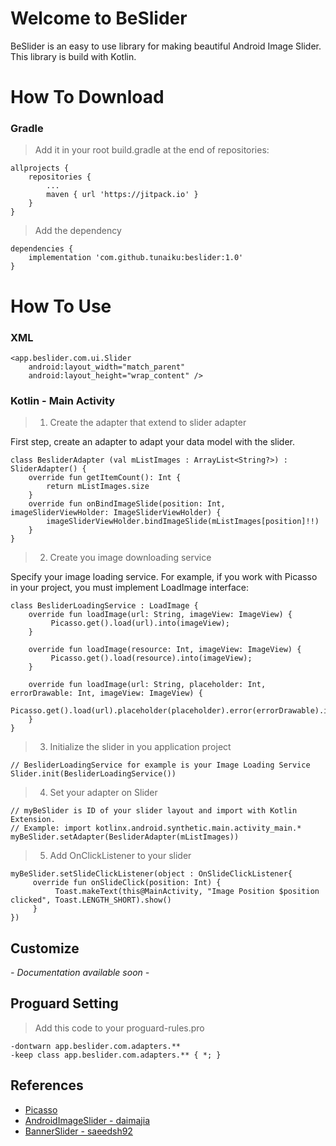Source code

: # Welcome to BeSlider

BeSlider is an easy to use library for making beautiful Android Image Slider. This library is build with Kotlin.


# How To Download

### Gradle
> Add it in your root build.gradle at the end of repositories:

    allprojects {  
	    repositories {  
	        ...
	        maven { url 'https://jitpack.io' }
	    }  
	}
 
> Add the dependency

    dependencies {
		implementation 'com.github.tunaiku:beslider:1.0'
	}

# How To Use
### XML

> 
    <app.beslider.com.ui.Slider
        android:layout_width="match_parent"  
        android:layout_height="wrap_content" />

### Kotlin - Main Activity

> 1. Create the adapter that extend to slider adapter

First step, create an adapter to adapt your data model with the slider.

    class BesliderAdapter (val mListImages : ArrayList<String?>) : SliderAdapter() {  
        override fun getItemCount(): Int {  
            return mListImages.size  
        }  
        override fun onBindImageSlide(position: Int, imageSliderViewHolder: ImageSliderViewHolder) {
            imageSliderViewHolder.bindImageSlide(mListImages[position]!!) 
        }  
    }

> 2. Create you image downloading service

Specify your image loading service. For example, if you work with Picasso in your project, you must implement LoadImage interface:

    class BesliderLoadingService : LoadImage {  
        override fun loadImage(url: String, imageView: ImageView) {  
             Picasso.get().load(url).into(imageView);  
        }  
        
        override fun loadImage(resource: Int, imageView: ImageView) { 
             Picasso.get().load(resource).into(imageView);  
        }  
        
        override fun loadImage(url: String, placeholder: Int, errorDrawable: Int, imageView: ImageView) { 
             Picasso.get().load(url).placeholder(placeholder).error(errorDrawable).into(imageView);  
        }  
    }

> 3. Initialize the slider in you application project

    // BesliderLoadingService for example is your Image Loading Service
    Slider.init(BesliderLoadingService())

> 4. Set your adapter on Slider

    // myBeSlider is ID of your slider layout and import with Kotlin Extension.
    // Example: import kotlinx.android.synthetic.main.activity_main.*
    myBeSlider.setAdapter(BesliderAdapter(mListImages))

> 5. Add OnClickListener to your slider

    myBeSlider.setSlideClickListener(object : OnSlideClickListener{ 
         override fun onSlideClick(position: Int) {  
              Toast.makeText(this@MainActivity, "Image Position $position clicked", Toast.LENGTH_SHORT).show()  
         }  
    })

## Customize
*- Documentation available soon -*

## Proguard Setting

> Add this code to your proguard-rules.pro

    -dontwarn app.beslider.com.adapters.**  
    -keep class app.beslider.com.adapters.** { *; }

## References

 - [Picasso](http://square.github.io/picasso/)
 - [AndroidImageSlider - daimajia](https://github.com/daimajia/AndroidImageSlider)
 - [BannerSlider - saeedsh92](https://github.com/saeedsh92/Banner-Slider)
════════════════════
> **To do**
Include in the answer nothing but an exact repetition of the lines from the one with "to your proguard-rules.pro" through the end of the material.

> **Reply**
> Add this code to your proguard-rules.pro

    -dontwarn app.beslider.com.adapters.**  
    -keep class app.beslider.com.adapters.** { *; }

## References

 - [Picasso](http://square.github.io/picasso/)
 - [AndroidImageSlider - daimajia](https://github.com/daimajia/AndroidImageSlider)
 - [BannerSlider - saeedsh92](https://github.com/saeedsh92/Banner-Slider)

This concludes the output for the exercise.